Yep, that's what I'm suggesting as one possible approach to consider, whether it will work or not depends on your specifics.

Character length in a token doesn't really matter for solr performance. It might be less confusing to actually put "read update delete own" (or whatever 'o' stands for) in a field, such that it will be tokenized so each of those words is a seperate token. (Make sure you aren't stemming or using synonyms, heh!).

Or instead of seperating a single string into tokens, use a multi-valued String field, and put "read", "delete", etc in as seperate values. That is actually more straightforward and less confusing than tokenizing.

Then you can just search for fq=permissions:read or whatever.
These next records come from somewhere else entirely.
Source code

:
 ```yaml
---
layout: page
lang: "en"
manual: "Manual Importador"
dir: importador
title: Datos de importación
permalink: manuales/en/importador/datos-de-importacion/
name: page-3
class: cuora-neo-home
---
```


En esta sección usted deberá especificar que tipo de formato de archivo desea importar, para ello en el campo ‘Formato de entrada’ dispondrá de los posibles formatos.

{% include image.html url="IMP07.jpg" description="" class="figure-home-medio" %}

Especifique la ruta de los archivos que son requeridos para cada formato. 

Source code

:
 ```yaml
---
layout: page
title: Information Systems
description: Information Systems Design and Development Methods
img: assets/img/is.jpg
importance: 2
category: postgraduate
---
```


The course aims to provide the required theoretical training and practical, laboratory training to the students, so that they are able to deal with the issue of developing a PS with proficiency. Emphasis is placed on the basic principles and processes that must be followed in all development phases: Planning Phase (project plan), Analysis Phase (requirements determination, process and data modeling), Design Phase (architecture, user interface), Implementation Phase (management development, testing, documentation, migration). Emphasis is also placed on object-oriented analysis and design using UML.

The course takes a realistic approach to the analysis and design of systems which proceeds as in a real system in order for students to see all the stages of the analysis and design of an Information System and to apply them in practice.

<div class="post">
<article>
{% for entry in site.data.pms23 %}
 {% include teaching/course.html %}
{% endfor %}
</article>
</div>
Again, whether this will actually work for you depends on exactly what you're requirements are, but it's something to consider, before resorting to weird patches. It will work in any Solr version.

The first approach to solving a problem in Solr should be trying to think "Can I solve this by setting up my index in such a way that I can ask the questions I want simply by asking if a certain token is in a certain field?" Because that's what Solr does, basically, tell you if certain tokens are in certain fields. If you can reduce the problem to that, Solr will handle it easily, simply, and efficiently. Otherwise, you might need weird patches. :)

On 1/19/2011 12:45 PM, Dennis Gearon wrote:
So, if I used something like r-u-d-o in a field (read,update,delete,others) I
could get it tokenized to those four characters,and then search for those in
that field. Is that what you're suggesting, (thanks by the way).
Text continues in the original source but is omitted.